Im letzten Jahrzehnt wurden in Frankreich zahlreiche BRT-Systeme implementiert, wobei die Linie G in Straßburg als ein Musterbeispiel gilt. Die auf die Bedürfnisse europäischer Städte zugeschnittene, französische Variante des BRT-Systems heißt „Bus a haute niveau de service“ (BHNS). Straßburg ist unter Verkehrsplanern bekannt für die erfolgreiche Wiedereinführung der Straßenbahn 1994. Fast 20 Jahre später machte sich die Stadt auf die Suche nach der bestmöglichen Anbindung des nordwestlichen Stadtgebiets an den Hauptbahnhof und untersuchte neben dem Ausbau des Straßenbahnnetzes auch die Einführung eines BHNS-Systems.

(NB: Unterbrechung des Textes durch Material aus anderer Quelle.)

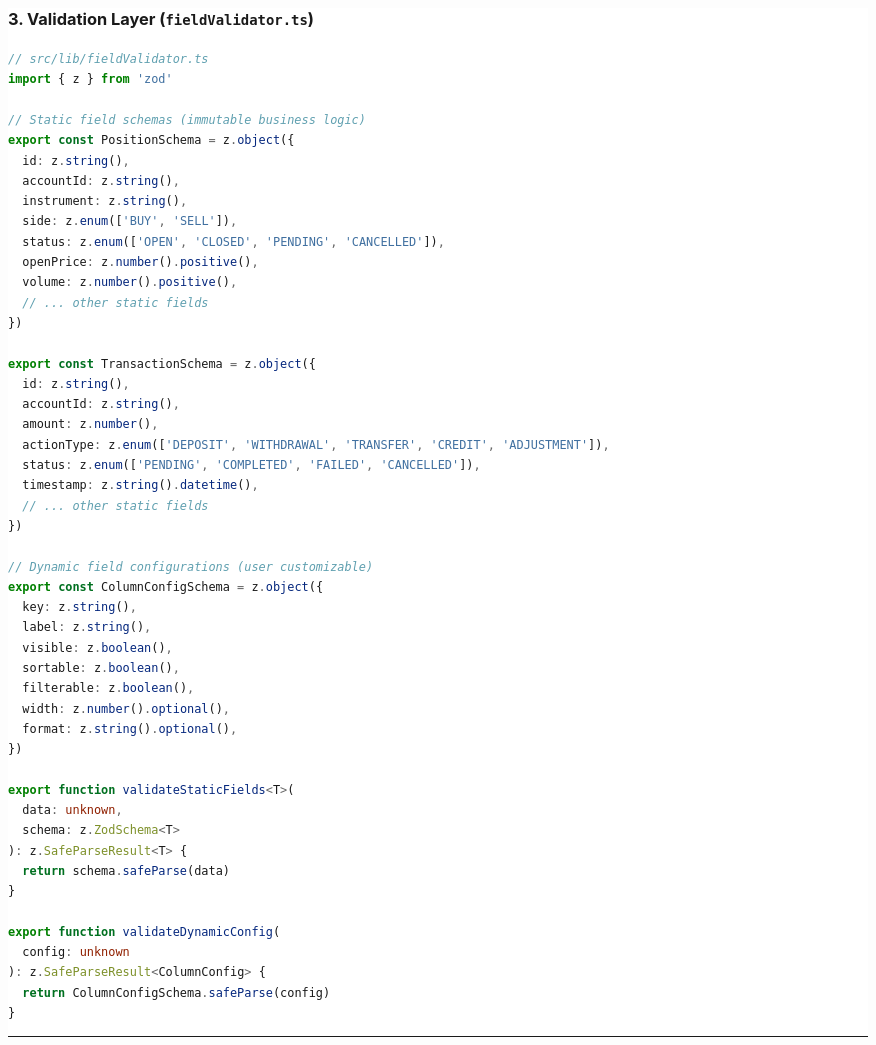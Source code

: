 ### 3. Validation Layer (`fieldValidator.ts`)

```typescript
// src/lib/fieldValidator.ts
import { z } from 'zod'

// Static field schemas (immutable business logic)
export const PositionSchema = z.object({
  id: z.string(),
  accountId: z.string(),
  instrument: z.string(),
  side: z.enum(['BUY', 'SELL']),
  status: z.enum(['OPEN', 'CLOSED', 'PENDING', 'CANCELLED']),
  openPrice: z.number().positive(),
  volume: z.number().positive(),
  // ... other static fields
})

export const TransactionSchema = z.object({
  id: z.string(),
  accountId: z.string(),
  amount: z.number(),
  actionType: z.enum(['DEPOSIT', 'WITHDRAWAL', 'TRANSFER', 'CREDIT', 'ADJUSTMENT']),
  status: z.enum(['PENDING', 'COMPLETED', 'FAILED', 'CANCELLED']),
  timestamp: z.string().datetime(),
  // ... other static fields
})

// Dynamic field configurations (user customizable)
export const ColumnConfigSchema = z.object({
  key: z.string(),
  label: z.string(),
  visible: z.boolean(),
  sortable: z.boolean(),
  filterable: z.boolean(),
  width: z.number().optional(),
  format: z.string().optional(),
})

export function validateStaticFields<T>(
  data: unknown,
  schema: z.ZodSchema<T>
): z.SafeParseResult<T> {
  return schema.safeParse(data)
}

export function validateDynamicConfig(
  config: unknown
): z.SafeParseResult<ColumnConfig> {
  return ColumnConfigSchema.safeParse(config)
}
```

---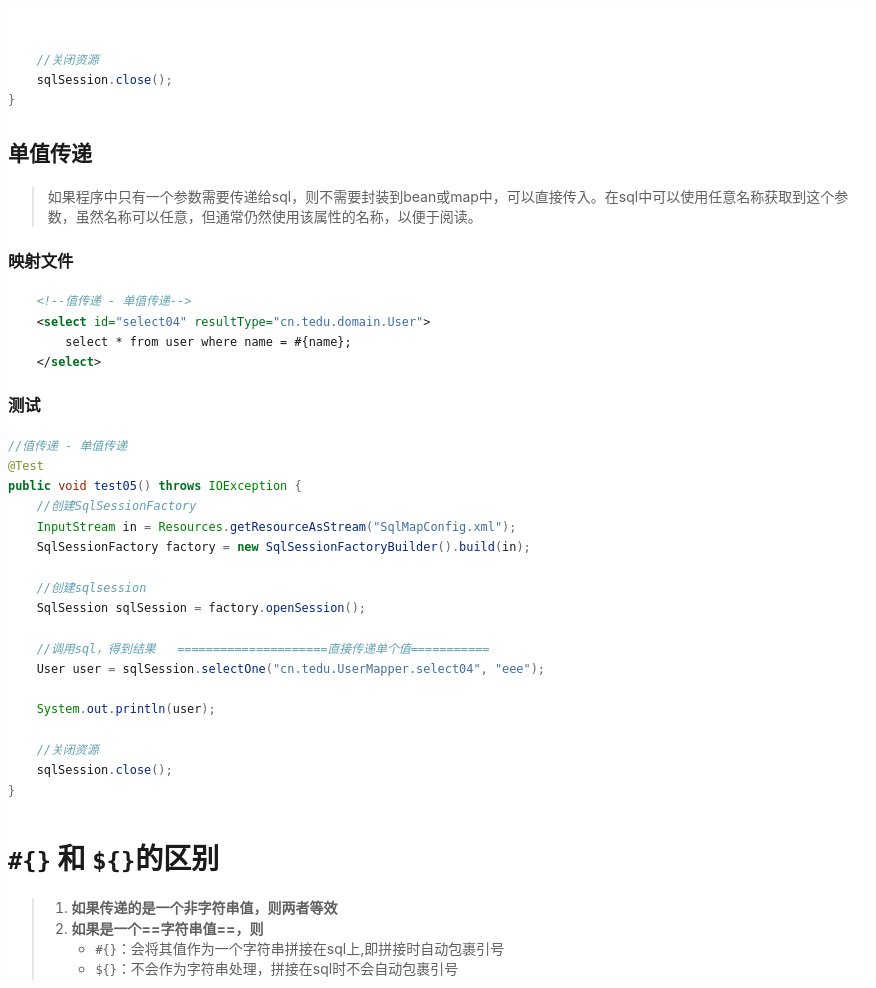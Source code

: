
 ```java


    //关闭资源
    sqlSession.close();
}
```



## 单值传递

> 如果程序中只有一个参数需要传递给sql，则不需要封装到bean或map中，可以直接传入。在sql中可以使用任意名称获取到这个参数，虽然名称可以任意，但通常仍然使用该属性的名称，以便于阅读。

### 映射文件

```xml
	<!--值传递 - 单值传递-->
	<select id="select04" resultType="cn.tedu.domain.User">
		select * from user where name = #{name};
	</select>
```



### 测试

```java
//值传递 - 单值传递
@Test
public void test05() throws IOException {
    //创建SqlSessionFactory
    InputStream in = Resources.getResourceAsStream("SqlMapConfig.xml");
    SqlSessionFactory factory = new SqlSessionFactoryBuilder().build(in);

    //创建sqlsession
    SqlSession sqlSession = factory.openSession();

    //调用sql，得到结果   =====================直接传递单个值===========
    User user = sqlSession.selectOne("cn.tedu.UserMapper.select04", "eee");

    System.out.println(user);

    //关闭资源
    sqlSession.close();
}
```



# `#{}` 和 `${}`的区别

> 1. **如果传递的是一个非字符串值，则两者等效**
> 2. **如果是一个==字符串值==，则**
>    - `#{}`：会将其值作为一个字符串拼接在sql上,即拼接时自动包裹引号
>    - `${}`：不会作为字符串处理，拼接在sql时不会自动包裹引号
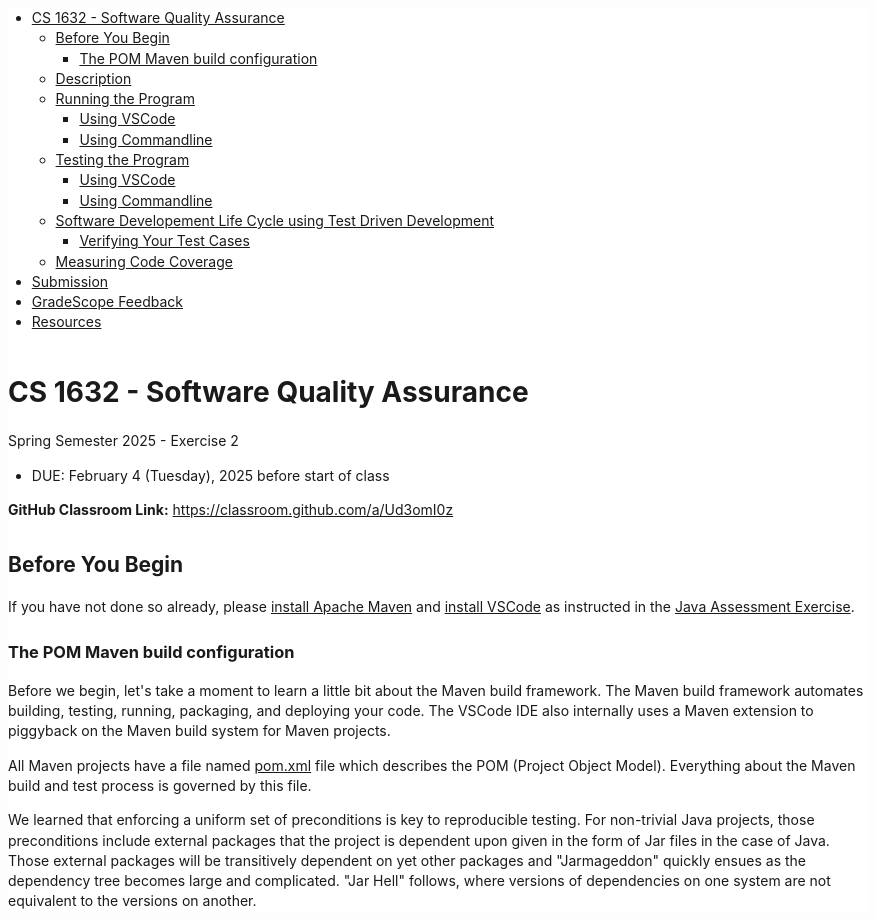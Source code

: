 - [CS 1632 - Software Quality Assurance](#cs-1632---software-quality-assurance)
  * [Before You Begin](#before-you-begin)
    + [The POM Maven build configuration](#the-pom-maven-build-configuration)
  * [Description](#description)
  * [Running the Program](#running-the-program)
    + [Using VSCode](#using-vscode)
    + [Using Commandline](#using-commandline)
  * [Testing the Program](#testing-the-program)
    + [Using VSCode](#using-vscode-1)
    + [Using Commandline](#using-commandline-1)
  * [Software Developement Life Cycle using Test Driven Development](#software-developement-life-cycle-using-test-driven-development)
    + [Verifying Your Test Cases](#verifying-your-test-cases)
  * [Measuring Code Coverage](#measuring-code-coverage)
- [Submission](#submission)
- [GradeScope Feedback](#gradescope-feedback)
- [Resources](#resources)

# CS 1632 - Software Quality Assurance
Spring Semester 2025 - Exercise 2

* DUE: February 4 (Tuesday), 2025 before start of class

**GitHub Classroom Link:** https://classroom.github.com/a/Ud3omI0z

## Before You Begin

If you have not done so already, please [install Apache
Maven](/exercises/0/README.md#install-apache-maven) and [install
VSCode](/exercises/0/README.md#install-vscode) as instructed in the [Java
Assessment Exercise](/exercises/0/README.md).

### The POM Maven build configuration

Before we begin, let's take a moment to learn a little bit about the Maven
build framework.  The Maven build framework automates building, testing,
running, packaging, and deploying your code.  The VSCode IDE also internally
uses a Maven extension to piggyback on the Maven build system for Maven
projects.

All Maven projects have a file named [pom.xml](pom.xml) file which describes
the POM (Project Object Model).  Everything about the Maven build and test
process is governed by this file.

We learned that enforcing a uniform set of preconditions is key to reproducible
testing.  For non-trivial Java projects, those preconditions include external
packages that the project is dependent upon given in the form of Jar files in
the case of Java.  Those external packages will be transitively dependent on
yet other packages and "Jarmageddon" quickly ensues as the dependency tree
becomes large and complicated. "Jar Hell" follows, where versions of
dependencies on one system are not equivalent to the versions on another.  

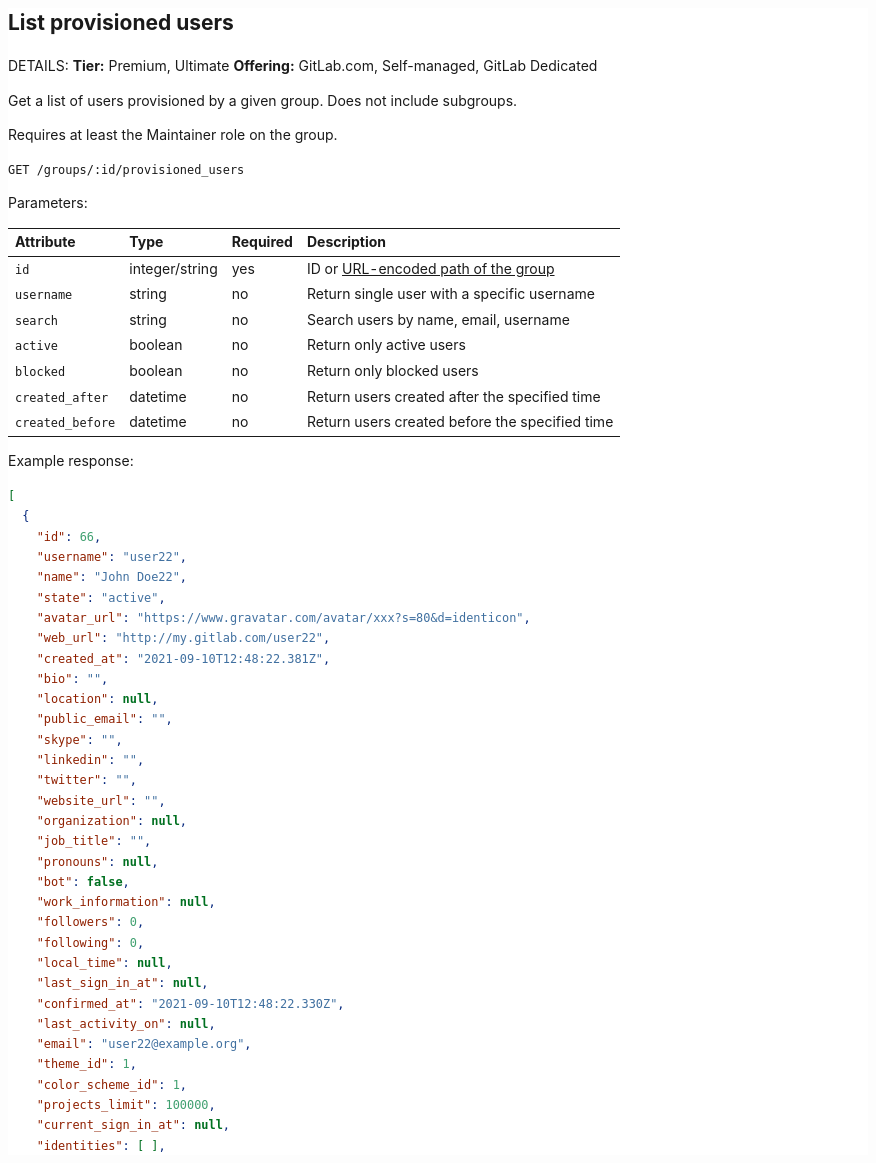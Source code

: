 ## List provisioned users

DETAILS:
**Tier:** Premium, Ultimate
**Offering:** GitLab.com, Self-managed, GitLab Dedicated

Get a list of users provisioned by a given group. Does not include subgroups.

Requires at least the Maintainer role on the group.

```plaintext
GET /groups/:id/provisioned_users
```

Parameters:

| Attribute        | Type           | Required | Description                                                              |
|:-----------------|:---------------|:---------|:-------------------------------------------------------------------------|
| `id`             | integer/string | yes      | ID or [URL-encoded path of the group](rest/index.md#namespaced-paths) |
| `username`       | string         | no       | Return single user with a specific username                              |
| `search`         | string         | no       | Search users by name, email, username                                    |
| `active`         | boolean        | no       | Return only active users                                                 |
| `blocked`        | boolean        | no       | Return only blocked users                                                |
| `created_after`  | datetime       | no       | Return users created after the specified time                            |
| `created_before` | datetime       | no       | Return users created before the specified time                           |

Example response:

```json
[
  {
    "id": 66,
    "username": "user22",
    "name": "John Doe22",
    "state": "active",
    "avatar_url": "https://www.gravatar.com/avatar/xxx?s=80&d=identicon",
    "web_url": "http://my.gitlab.com/user22",
    "created_at": "2021-09-10T12:48:22.381Z",
    "bio": "",
    "location": null,
    "public_email": "",
    "skype": "",
    "linkedin": "",
    "twitter": "",
    "website_url": "",
    "organization": null,
    "job_title": "",
    "pronouns": null,
    "bot": false,
    "work_information": null,
    "followers": 0,
    "following": 0,
    "local_time": null,
    "last_sign_in_at": null,
    "confirmed_at": "2021-09-10T12:48:22.330Z",
    "last_activity_on": null,
    "email": "user22@example.org",
    "theme_id": 1,
    "color_scheme_id": 1,
    "projects_limit": 100000,
    "current_sign_in_at": null,
    "identities": [ ],
```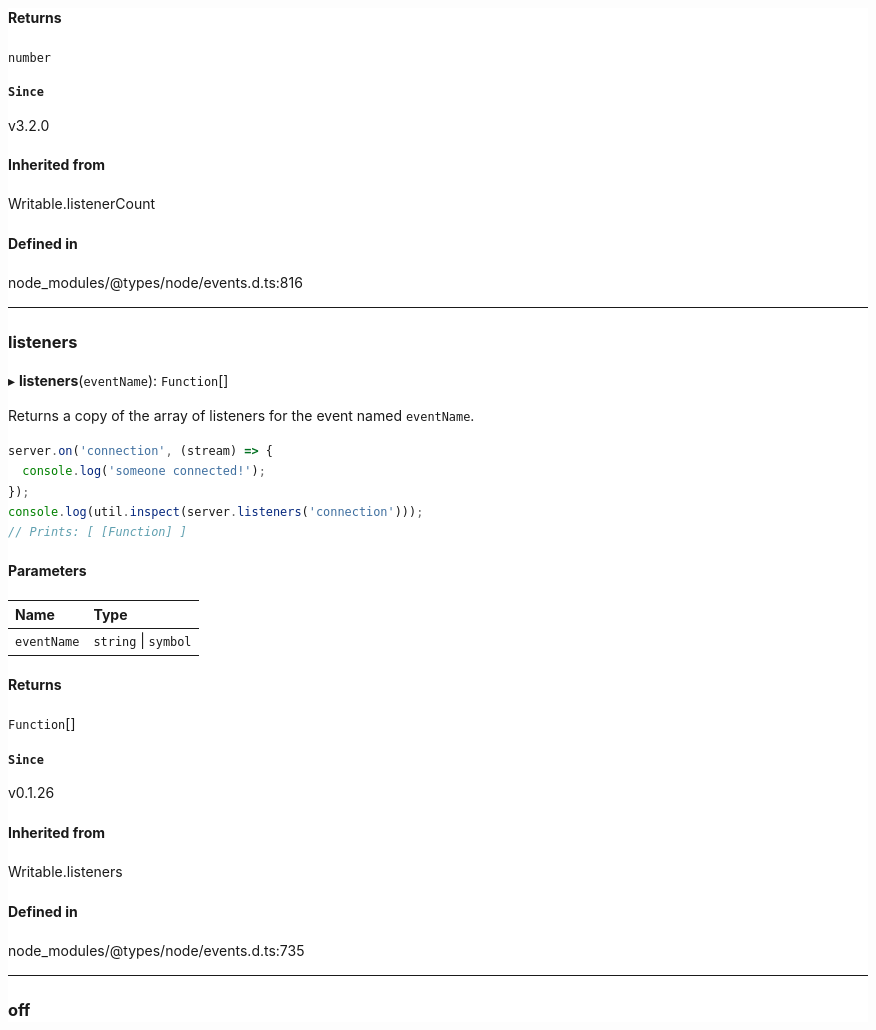 #### Returns

`number`

**`Since`**

v3.2.0

#### Inherited from

Writable.listenerCount

#### Defined in

node_modules/@types/node/events.d.ts:816

___

### listeners

▸ **listeners**(`eventName`): `Function`[]

Returns a copy of the array of listeners for the event named `eventName`.

```js
server.on('connection', (stream) => {
  console.log('someone connected!');
});
console.log(util.inspect(server.listeners('connection')));
// Prints: [ [Function] ]
```

#### Parameters

| Name | Type |
| :------ | :------ |
| `eventName` | `string` \| `symbol` |

#### Returns

`Function`[]

**`Since`**

v0.1.26

#### Inherited from

Writable.listeners

#### Defined in

node_modules/@types/node/events.d.ts:735

___

### off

Nach der Überprüfung der ökonomischen Machbarkeit, Diskussionen mit Politikern und einer Studie zur Verlängerung einer Straßenbahnlinie, fiel die Entscheidung zugunsten eines BHNS-Systems. Nach weniger als einem Jahr Bauzeit ging die Linie am 30. November 2013 in Betrieb. Neben dem Fokus auf der Planung einer optimierten Busspur, modernen Haltestellen und Bussen wurde viel Wert auf Marketing sowie die Integration in das bestehende Verkehrsnetz gelegt. Dies wurde unter anderem durch ein gemeinsames Ticketsystem, ein dynamisches Fahrgastinformationssystem und die konsequente Integration von P+R (Park and Ride) und B+R (Bike and Ride) entlang der Trasse erreicht.

Weitere Beispiele erfolgreich implementierter europäischer BRT-Systeme finden sich unter anderem in Nantes/Frankreich, Saint Nazaire/Frankreich, Granada/Spanien und Amsterdam/Niederlande.

 

Das BRT-System „Metrobüs“ in Istanbul in der Türkei ist eine erfolgreiche Lösung für die verkehrlichen Herausforderungen der Stadt auf zwei Kontinenten. Der starke Bevölkerungszuwachs, die Lage am Bosporus sowie eine starke Zunahme der PKW-Anmeldungen stellen besondere Anforderungen, denen das Metrobüs System als zukunftsorientiertes, nachhaltiges Verkehrssystem gerecht werden muss. Die Besonderheit des Metrobüs Systems sind eine sehr hohe Durchschnittsgeschwindigkeit durch die Linienführung auf einer Stadtautobahn, eine dichte Taktfolge, sowie hoher Komfort. Die 250 Mercedes-Benz CapaCity Busse sowie weitere 360 Mercedes-Benz Citaros und Conectos sind ein wichtiger Erfolgsfaktor des Systems, dessen Erfolg zu mehreren Verlängerungen geführt hat.

Rio de Janeiro war 2014 Austragungsort der FIFA Fußball-Weltmeisterschaft und 2016 mit den Olympischen Spielen erneut Austragungsort eines weiteren sportlichen Großereignisses. Solche Großereignisse sind für Städte in vielerlei Hinsicht eine Herausforderung, insbesondere im Verkehrsbereich: Die Verkehrsmittel müssen sowohl der hohen Nachfrage während der Veranstaltung als auch den Bedürfnissen der lokalen Bevölkerung nach der Veranstaltung gerecht werden. Deswegen entschied sich die Mehrheit der Austragungsorte der Weltmeisterschaft 2014 für eine flexible und kosteneffiziente Lösung: Die Einführung von BRT-Systemen. Das gesamte geplante BRT-System in Rio de Janeiro beinhaltet mehrere Linien mit insgesamt 157 km Länge. Der erste 60 km lange BRT Korridor – Transoeste – wurde 2012, rechtzeitig vor Beginn der Weltmeisterschaft eröffnet. Das System ist auf eine hohe Kapazität ausgelegt. Sowohl Haltestellen als auch Fahrzeuge – extra-lange Hochboden-Gelenkbusse – sind daran angepasst. Das System besteht zusätzlich zu den normalen Linien aus Expresslinien, die nicht an allen Stationen halten. Im gesamten BRT-System Rio de Janeiro verkehren von Mercedes-Benz 101 23m-Busse, 161 18m-Busse sowie 26 12m-Busse, die auf Zubringerlinien eingesetzt werden.